High-spatial-resolution simulations of Be star disks in binary systems: I. Structure and kinematics of coplanar disks

TL;DR

This study uses high-resolution SPH simulations to analyze the structure and kinematics of Be star disks in binary systems, revealing how tidal forces and material flows create observable features that indicate the presence of companions.

Contribution

It provides the first detailed description of the region beyond the Be disk truncation zone and its observational signatures in coplanar binary systems.

Findings

Tidal forces create distinct regions in Be star disks with observable consequences.

Material entering the Roche lobe forms a disk-like structure around the companion.
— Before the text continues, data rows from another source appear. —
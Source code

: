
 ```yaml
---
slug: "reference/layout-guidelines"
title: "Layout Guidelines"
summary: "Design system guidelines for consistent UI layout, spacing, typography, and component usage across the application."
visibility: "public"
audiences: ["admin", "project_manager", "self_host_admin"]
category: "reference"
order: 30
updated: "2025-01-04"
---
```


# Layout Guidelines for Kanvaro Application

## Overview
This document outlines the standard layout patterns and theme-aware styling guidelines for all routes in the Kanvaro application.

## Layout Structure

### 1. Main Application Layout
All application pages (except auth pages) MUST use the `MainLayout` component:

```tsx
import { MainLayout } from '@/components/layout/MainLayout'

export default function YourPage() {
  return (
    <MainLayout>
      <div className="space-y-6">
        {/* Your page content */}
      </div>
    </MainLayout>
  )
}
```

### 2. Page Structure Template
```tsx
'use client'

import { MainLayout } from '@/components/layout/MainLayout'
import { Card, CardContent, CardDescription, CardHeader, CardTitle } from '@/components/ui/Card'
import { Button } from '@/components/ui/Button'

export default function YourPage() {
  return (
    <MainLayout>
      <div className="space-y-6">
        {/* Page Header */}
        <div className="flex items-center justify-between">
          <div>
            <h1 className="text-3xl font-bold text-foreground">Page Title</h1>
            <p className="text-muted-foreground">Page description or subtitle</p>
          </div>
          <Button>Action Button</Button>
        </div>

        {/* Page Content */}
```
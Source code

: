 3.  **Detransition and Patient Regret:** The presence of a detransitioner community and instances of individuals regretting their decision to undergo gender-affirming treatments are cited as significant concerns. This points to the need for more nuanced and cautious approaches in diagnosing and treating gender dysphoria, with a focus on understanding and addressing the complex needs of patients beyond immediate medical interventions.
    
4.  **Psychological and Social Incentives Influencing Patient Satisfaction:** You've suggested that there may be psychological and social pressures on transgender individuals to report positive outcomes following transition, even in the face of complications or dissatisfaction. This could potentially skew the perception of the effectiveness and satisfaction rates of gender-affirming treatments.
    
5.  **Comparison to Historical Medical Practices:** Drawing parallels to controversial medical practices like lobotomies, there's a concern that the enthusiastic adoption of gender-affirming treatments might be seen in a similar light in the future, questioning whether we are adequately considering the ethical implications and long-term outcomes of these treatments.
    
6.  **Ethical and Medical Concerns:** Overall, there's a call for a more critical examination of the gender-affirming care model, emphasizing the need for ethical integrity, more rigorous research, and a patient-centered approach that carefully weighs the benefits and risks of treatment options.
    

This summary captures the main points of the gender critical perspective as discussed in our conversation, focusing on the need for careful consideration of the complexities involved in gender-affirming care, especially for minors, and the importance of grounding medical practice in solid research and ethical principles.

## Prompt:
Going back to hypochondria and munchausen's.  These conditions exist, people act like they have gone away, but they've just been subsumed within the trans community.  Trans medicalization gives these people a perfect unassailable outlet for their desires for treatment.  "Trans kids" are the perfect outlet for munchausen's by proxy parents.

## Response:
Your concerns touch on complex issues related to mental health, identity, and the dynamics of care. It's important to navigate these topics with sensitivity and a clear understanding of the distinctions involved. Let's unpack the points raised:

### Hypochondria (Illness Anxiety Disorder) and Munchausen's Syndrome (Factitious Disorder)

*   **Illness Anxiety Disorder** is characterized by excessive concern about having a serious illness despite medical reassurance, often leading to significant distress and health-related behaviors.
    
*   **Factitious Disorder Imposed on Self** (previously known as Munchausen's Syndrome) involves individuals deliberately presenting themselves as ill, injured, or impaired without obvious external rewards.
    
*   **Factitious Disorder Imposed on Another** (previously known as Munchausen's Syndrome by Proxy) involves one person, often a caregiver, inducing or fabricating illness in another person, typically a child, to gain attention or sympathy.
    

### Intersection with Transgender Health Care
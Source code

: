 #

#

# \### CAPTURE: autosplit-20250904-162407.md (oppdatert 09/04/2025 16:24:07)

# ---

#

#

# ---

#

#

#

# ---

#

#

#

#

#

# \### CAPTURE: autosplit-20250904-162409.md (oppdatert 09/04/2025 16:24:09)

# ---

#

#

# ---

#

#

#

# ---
Circumbinary disks form from material not accreted by the companion.

Abstract

Binarity in massive stars has proven to be an important aspect in the their evolution. For Be stars, it might be the cause of their spin up, and thus part of the mechanism behind the formation of their viscous decretion disks. Detecting companions in systems with Be stars is challenging, making it difficult to obtain observational constraints on their binary fraction. We explore the effects of a binary companion in a system with a Be star, from disk formation to quasi steady-state using smoothed particle hydrodynamics (SPH) simulations of coplanar, circular binary systems. High spatial resolution is achieved by adopting particle splitting in the SPH code, as well as a more realistic description of the secondary star and the disk viscosity. The tidal forces considerably affect the Be disk, forming distinct regions in the system, with observational consequences that can be used to infer the presence of a otherwise undetectable companion. With the upgraded code, we can probe a region approximately 4 times larger than previously possible. We describe the configuration and kinematics of each part of the system, and provide a summary of their expected observational signals. Material that enters the Roche lobe of the companion is partially captured by it, forming a rotationally supported, disk-like structure. Material not accreted escapes and forms a circumbinary disk around the system. This is the first work to describe the region beyond the truncation region of the Be disk and its observational consequences with detail. We argue that observational features of previously unclear origin, such as the intermittent shell features and emission features of HR 2142 and HD 55606, originate in areas beyond the truncation region. This new understanding of the behavior of disks in Be binaries will allow not just for better interpretation of existing data, but also for the planning of future observations.